From: Eric Dumazet <edumazet@xxxxxxxxxx>
On Mon, 2015-08-17 at 16:25 +0200, Sander Eikelenboom wrote:
Monday, August 17, 2015, 4:21:47 PM, you wrote:
> On Mon, 2015-08-17 at 09:02 -0500, Jon Christopherson wrote:
>> This is very similar to the behavior I am seeing in this bug:
>>
>> https://bugzilla.kernel.org/show_bug.cgi?id=102911
> OK, but have you applied the fix ?
> http://git.kernel.org/cgit/linux/kernel/git/davem/net.git/commit/?id=83fccfc3940c4a2db90fd7e7079f5b465cd8c6af
> It will be part of net iteration from David Miller to Linus Torvald.
I did have that patch in for my last report.
But i don't think he had (looking at the second part of his oops).
Then can you try following fix as well ?
Thanks !
--
[PATCH] timer: fix a race in __mod_timer()
lock_timer_base() can not catch following :
CPU1 ( in __mod_timer()
timer->flags |= TIMER_MIGRATING;
spin_unlock(&base->lock);
base = new_base;
spin_lock(&base->lock);
timer->flags &= ~TIMER_BASEMASK;
CPU2 (in lock_timer_base())
see timer base is cpu0 base
spin_lock_irqsave(&base->lock, *flags);
if (timer->flags == tf)
return base; // oops, wrong base
timer->flags |= base->cpu // too late
We must write timer->flags in one go, otherwise we can fool other cpus.

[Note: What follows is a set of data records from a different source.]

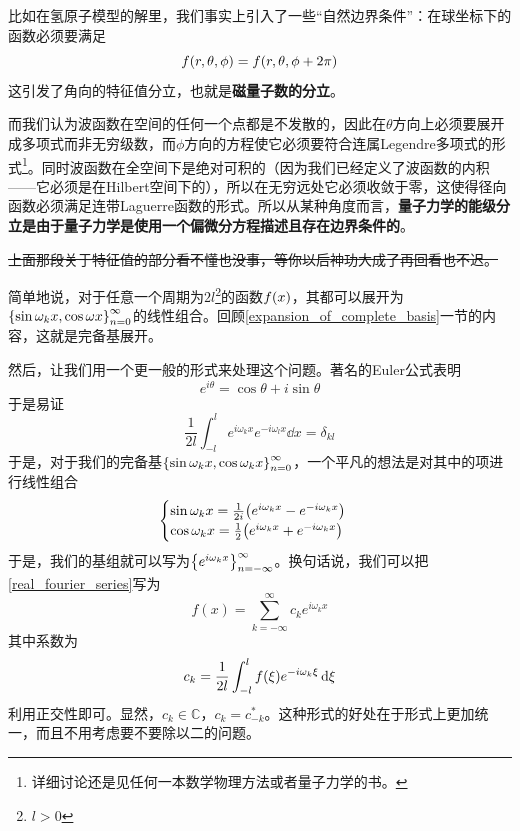 \documentclass[12pt,a4paper,openany,twoside]{book}
\numberwithin{equation}{section}
\begin{document}
        比如在氢原子模型的解里，我们事实上引入了一些“自然边界条件”：在球坐标下的函数必须要满足
        \begin{equation}
          f\qty(r,\theta, \phi)=f\qty(r,\theta,\phi+2\pi)
        \end{equation}
        这引发了角向的特征值分立，也就是\textbf{磁量子数的分立}。

        而我们认为波函数在空间的任何一个点都是不发散的，因此在$\theta$方向上必须要展开成多项式而非无穷级数，而$\phi$方向的方程使它必须要符合连属Legendre多项式的形式\footnote{详细讨论还是见任何一本数学物理方法或者量子力学的书。}。同时波函数在全空间下是绝对可积的（因为我们已经定义了波函数的内积——它必须是在Hilbert空间下的），所以在无穷远处它必须收敛于零，这使得径向函数必须满足连带Laguerre函数的形式。所以从某种角度而言，\textbf{量子力学的能级分立是由于量子力学是使用一个偏微分方程描述且存在边界条件的}。

        \sout{上面那段关于特征值的部分看不懂也没事，等你以后神功大成了再回看也不迟。}
        
        简单地说，对于任意一个周期为$2l$\footnote{$l>0$}的函数$f\qty(x)$，其都可以展开为$\qty{\sin{\omega_k x},\cos{\omega x}}_{n=0}^\infty$的线性组合。回顾\ref{expansion_of_complete_basis}一节的内容，这就是完备基展开。

        然后，让我们用一个更一般的形式来处理这个问题。著名的Euler公式表明
        \begin{equation}
          e^{i\theta}=\cos\theta+i\sin\theta
        \end{equation}
        于是易证
        \begin{equation}
          \frac{1}{2l}\int_{-l}^l{e^{i\omega_k x}e^{-i\omega_l x}\dd{x}}=\delta_{kl}
        \end{equation}
        于是，对于我们的完备基$\qty{\sin{\omega_k x},\cos{\omega_k x}}_{n=0}^\infty$，一个平凡的想法是对其中的项进行线性组合
        \begin{equation}
          \begin{cases}
            \sin{\omega_k x}=\frac{1}{2i}\qty(e^{i\omega_k x}-e^{-i\omega_k x})\\
            \cos{\omega_k x}=\frac{1}{2}\qty(e^{i\omega_k x}+e^{-i\omega_k x})
          \end{cases}
        \end{equation}
        于是，我们的基组就可以写为$\qty{e^{i\omega_k x}}_{n=-\infty}^\infty$。换句话说，我们可以把\ref{real_fourier_series}写为
        \begin{equation}
          f(x) = \sum_{k=-\infty}^{\infty}{c_k e^{i\omega_k x}}
        \end{equation}
        其中系数为
        \begin{equation}
          c_k=\frac{1}{2l}\int_{-l}^l{f\qty(\xi)e^{-i\omega_k\xi}\dd{\xi}}
        \end{equation}
        利用正交性即可。显然，$c_k\in\mathbb{C}$，$c_k=c_{-k}^*$。这种形式的好处在于形式上更加统一，而且不用考虑要不要除以二的问题。
\end{document}
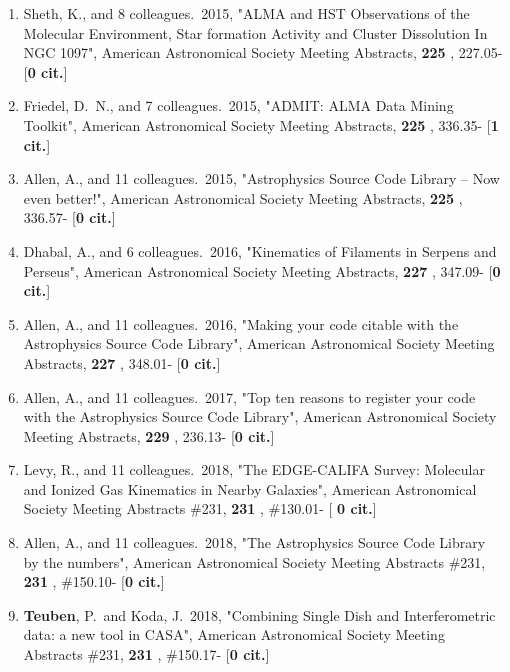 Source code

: \documentclass[11pt,letterpaper]{article}
\begin{document}
\begin{enumerate}[resume,label=\textbf{\arabic*}.]
\item  
Sheth, K., and 8 colleagues.\  2015,  "ALMA and HST Observations of the 
Molecular Environment, Star formation Activity and Cluster Dissolution In 
NGC 1097", American Astronomical Society Meeting Abstracts,  {\bf 225} , 
227.05- [{\bf 0 cit.}] 

\item  
Friedel, D.~N., and 7 colleagues.\  2015,  "ADMIT: ALMA Data Mining 
Toolkit", American Astronomical Society Meeting Abstracts,  {\bf 225} , 
336.35- [{\bf 1 cit.}] 

\item  
Allen, A., and 11 colleagues.\  2015,  "Astrophysics Source Code Library -- 
Now even better!", American Astronomical Society Meeting Abstracts,  {\bf 
225} , 336.57- [{\bf 0 cit.}] 
\item  
Dhabal, A., and 6 colleagues.\  2016,  "Kinematics of Filaments in Serpens 
and Perseus", American Astronomical Society Meeting Abstracts,  {\bf 227} , 
347.09- [{\bf 0 cit.}] 

\item  
Allen, A., and 11 colleagues.\  2016,  "Making your code citable with the 
Astrophysics Source Code Library", American Astronomical Society Meeting 
Abstracts,  {\bf 227} , 348.01- [{\bf 0 cit.}] 
\item  
Allen, A., and 11 colleagues.\  2017,  "Top ten reasons to register your 
code with the Astrophysics Source Code Library", American Astronomical 
Society Meeting Abstracts,  {\bf 229} , 236.13- [{\bf 0 cit.}] 
\item  
Levy, R., and 11 colleagues.\  2018,  "The EDGE-CALIFA Survey: 
Molecular and Ionized Gas Kinematics in Nearby Galaxies", American 
Astronomical Society Meeting Abstracts \#231,  {\bf 231} , \#130.01- [{\bf 
0 cit.}] 

\item  
Allen, A., and 11 colleagues.\  2018,  "The Astrophysics Source Code 
Library by the numbers", American Astronomical Society Meeting Abstracts 
\#231,  {\bf 231} , \#150.10- [{\bf 0 cit.}] 
\item  
{\bf Teuben}, P.~and Koda, J.\  2018,  "Combining Single Dish and 
Interferometric data: a new tool in CASA", American Astronomical Society 
Meeting Abstracts \#231,  {\bf 231} , \#150.17- [{\bf 0 cit.}] 


\end{enumerate}
\end{document}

Fixes: bc7a34b8b9eb ("timer: Reduce timer migration overhead if disabled")
Signed-off-by: Eric Dumazet <edumazet@xxxxxxxxxx>
Cc: Thomas Gleixner <tglx@xxxxxxxxxxxxx>
---
kernel/time/timer.c | 4 ++--
1 file changed, 2 insertions(+), 2 deletions(-)
diff --git a/kernel/time/timer.c b/kernel/time/timer.c
index 5e097fa9faf7..84190f02b521 100644
--- a/kernel/time/timer.c
+++ b/kernel/time/timer.c
@@ -807,8 +807,8 @@ __mod_timer(struct timer_list *timer, unsigned long expires,
spin_unlock(&base->lock);
base = new_base;
spin_lock(&base->lock);
- timer->flags &= ~TIMER_BASEMASK;
- timer->flags |= base->cpu;
+ WRITE_ONCE(timer->flags,
+ (timer->flags & ~TIMER_BASEMASK) | base->cpu);
}
}